## Data shown
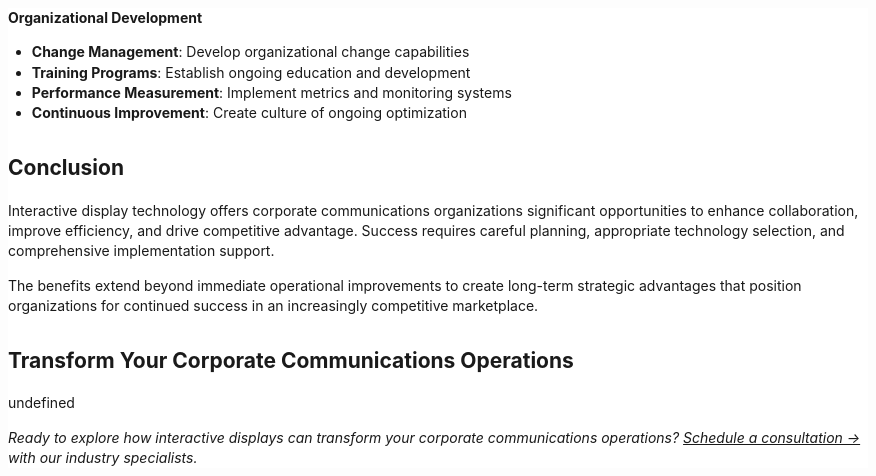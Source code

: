 **Organizational Development**
- **Change Management**: Develop organizational change capabilities
- **Training Programs**: Establish ongoing education and development
- **Performance Measurement**: Implement metrics and monitoring systems
- **Continuous Improvement**: Create culture of ongoing optimization

## Conclusion

Interactive display technology offers corporate communications organizations significant opportunities to enhance collaboration, improve efficiency, and drive competitive advantage. Success requires careful planning, appropriate technology selection, and comprehensive implementation support.

The benefits extend beyond immediate operational improvements to create long-term strategic advantages that position organizations for continued success in an increasingly competitive marketplace.

## Transform Your Corporate Communications Operations

undefined

_Ready to explore how interactive displays can transform your corporate communications operations? [Schedule a consultation →](/contact) with our industry specialists._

## Work instruction
The expected result is an exact transcription of the lines from the one containing "- **Performance Measurement**: Implement" through the end of the records above; please include both ends.

## Response box
- **Performance Measurement**: Implement metrics and monitoring systems
- **Continuous Improvement**: Create culture of ongoing optimization

## Conclusion

Interactive display technology offers corporate communications organizations significant opportunities to enhance collaboration, improve efficiency, and drive competitive advantage. Success requires careful planning, appropriate technology selection, and comprehensive implementation support.

The benefits extend beyond immediate operational improvements to create long-term strategic advantages that position organizations for continued success in an increasingly competitive marketplace.

## Transform Your Corporate Communications Operations

undefined

_Ready to explore how interactive displays can transform your corporate communications operations? [Schedule a consultation →](/contact) with our industry specialists._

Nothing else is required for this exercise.